CTG - xml

No Loss in Translation: Using XML Databases to Simplify and Streamline Processes

Jim Costello

Aug. 3, 2009

The simplicity, portability, and flexibility of XML has made it the standard for formatting and sharing data via web services and service-oriented architecture (SOA).

However, XML data that is easily transferred across machines and applications is not as easily stored and processed.

XML data is typically transformed into non-XML formats better suited for use within databases and applications. This transformation adds a layer of complexity to the process.

What is XML?

XML is a flexible text format used to create structured documents. Both the format and the data can be shared across the Web and elsewhere. An example of XML is seen in Figure 2.

What is an XML Database?

An XML database is a data storage format that allows data to be maintained in an XML format. The data can then be queried and processed as XML without transforming it into a relational schema.

What is XQuery and SQL?

IXQuery is a language to extract and manipulate data from XML documents or databases. Its syntax resembles SQL, which is the language to extract and manipulate data from relational tables. XQuery provides a bridge between the XML and database worlds.

Why is XML important?

The gradual maturity of XQuery and the extensions for it that bring SQL-like querying capabilities to XML.

One of the main objections to XML databases has been the lack of robust query and index functions to rival what is available in relational databases. But that gulf is narrowing.

More significant development is the maturing of XML databases such as Mark Logic Server and eXist and the incorporation of XML database features into the major relational database products such as Oracle, SQLServer, and IBM DB2.

A closer look at the differences between maintaining the data’s original XML format as opposed to transforming XML data into relational data will demonstrate the benefits inherent in XML databases.

What if the transformations were not necessary?

What if XML data could be stored and delivered in a way that functions similar to relational databases?

What if this XML capability was robust enough to handle real-world demands such as the multitude of tax filings processed by the New York State Department of Taxation & Finance (NYS DTF)?

The result would likely be quicker with fewer errors. It would be a streamlined development and testing cycle, and reduce maintenance demands to keep disparate formats synchronized.

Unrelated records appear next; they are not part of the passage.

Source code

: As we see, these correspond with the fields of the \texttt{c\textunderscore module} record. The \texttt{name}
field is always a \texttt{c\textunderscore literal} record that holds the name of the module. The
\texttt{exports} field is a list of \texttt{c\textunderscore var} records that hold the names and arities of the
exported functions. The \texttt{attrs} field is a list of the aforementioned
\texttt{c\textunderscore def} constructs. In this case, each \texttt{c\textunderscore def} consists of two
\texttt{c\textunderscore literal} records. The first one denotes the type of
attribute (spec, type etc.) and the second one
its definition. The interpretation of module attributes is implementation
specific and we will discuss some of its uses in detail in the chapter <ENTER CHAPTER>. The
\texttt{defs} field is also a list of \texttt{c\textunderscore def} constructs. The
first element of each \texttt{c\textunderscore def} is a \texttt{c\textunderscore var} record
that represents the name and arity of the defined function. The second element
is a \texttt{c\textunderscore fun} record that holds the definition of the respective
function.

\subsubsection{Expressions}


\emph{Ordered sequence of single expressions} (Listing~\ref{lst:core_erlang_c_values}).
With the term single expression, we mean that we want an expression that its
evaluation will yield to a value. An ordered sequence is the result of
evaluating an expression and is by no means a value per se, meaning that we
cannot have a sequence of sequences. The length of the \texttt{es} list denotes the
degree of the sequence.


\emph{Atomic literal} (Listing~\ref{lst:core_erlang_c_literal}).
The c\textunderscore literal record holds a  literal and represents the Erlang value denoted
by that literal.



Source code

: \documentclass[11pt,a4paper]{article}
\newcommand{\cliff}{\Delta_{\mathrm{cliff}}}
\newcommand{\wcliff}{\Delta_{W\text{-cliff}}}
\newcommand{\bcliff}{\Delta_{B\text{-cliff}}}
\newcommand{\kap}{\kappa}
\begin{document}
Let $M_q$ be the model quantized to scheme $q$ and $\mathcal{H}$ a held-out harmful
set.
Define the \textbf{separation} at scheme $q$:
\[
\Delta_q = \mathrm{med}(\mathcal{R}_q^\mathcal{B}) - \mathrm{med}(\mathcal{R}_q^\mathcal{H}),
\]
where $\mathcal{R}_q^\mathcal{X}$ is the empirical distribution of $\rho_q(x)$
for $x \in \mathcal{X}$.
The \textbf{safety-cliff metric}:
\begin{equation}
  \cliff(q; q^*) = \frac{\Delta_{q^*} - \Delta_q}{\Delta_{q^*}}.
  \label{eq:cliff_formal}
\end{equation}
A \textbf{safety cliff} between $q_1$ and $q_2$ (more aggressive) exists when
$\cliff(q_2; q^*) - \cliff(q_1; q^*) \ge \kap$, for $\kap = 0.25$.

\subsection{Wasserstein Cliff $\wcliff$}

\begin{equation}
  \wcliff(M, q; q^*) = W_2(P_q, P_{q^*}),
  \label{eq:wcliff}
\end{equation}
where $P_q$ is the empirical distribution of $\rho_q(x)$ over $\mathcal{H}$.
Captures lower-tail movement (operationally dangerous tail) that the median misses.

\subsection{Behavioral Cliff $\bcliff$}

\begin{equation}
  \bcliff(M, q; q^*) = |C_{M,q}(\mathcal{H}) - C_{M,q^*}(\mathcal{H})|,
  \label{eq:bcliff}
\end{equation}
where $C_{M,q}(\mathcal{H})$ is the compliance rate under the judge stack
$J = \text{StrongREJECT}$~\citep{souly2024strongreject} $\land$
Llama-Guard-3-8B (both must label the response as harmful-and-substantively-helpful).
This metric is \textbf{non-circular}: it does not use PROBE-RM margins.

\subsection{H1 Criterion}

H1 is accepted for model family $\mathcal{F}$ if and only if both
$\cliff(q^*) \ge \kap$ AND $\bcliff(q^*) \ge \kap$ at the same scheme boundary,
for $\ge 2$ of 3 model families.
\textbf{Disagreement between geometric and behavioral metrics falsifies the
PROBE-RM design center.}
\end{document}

That is exactly what NYS DTF did with an XML database as part of improvements to its overall tax processing.

Effective, But Not Simple

What characterizes most Web applications is a multi-tier approach that separates the process into different components.

Typically, the approach has three layers:

Web page (presentation layer) on which a user enters data,
code (processing layer) often written in Java, PHP, C# or similar languages, and
relational database (data layer) that stores the data and makes it available for queries and further processing.

This structure works well because the separation of layers allows upgrades or changes to one layer to occur independently of the other layers.

For example, the processing code can be modified or completely migrated from one language to another without impacting the Web page form that collects the data or the relational database that stores it. Development and design can proceed in a modular fashion with each layer dedicated to what it does best.

However, complications arise in transporting the data between these multiple layers. Data on a Web form is structured much differently than data stored in a database.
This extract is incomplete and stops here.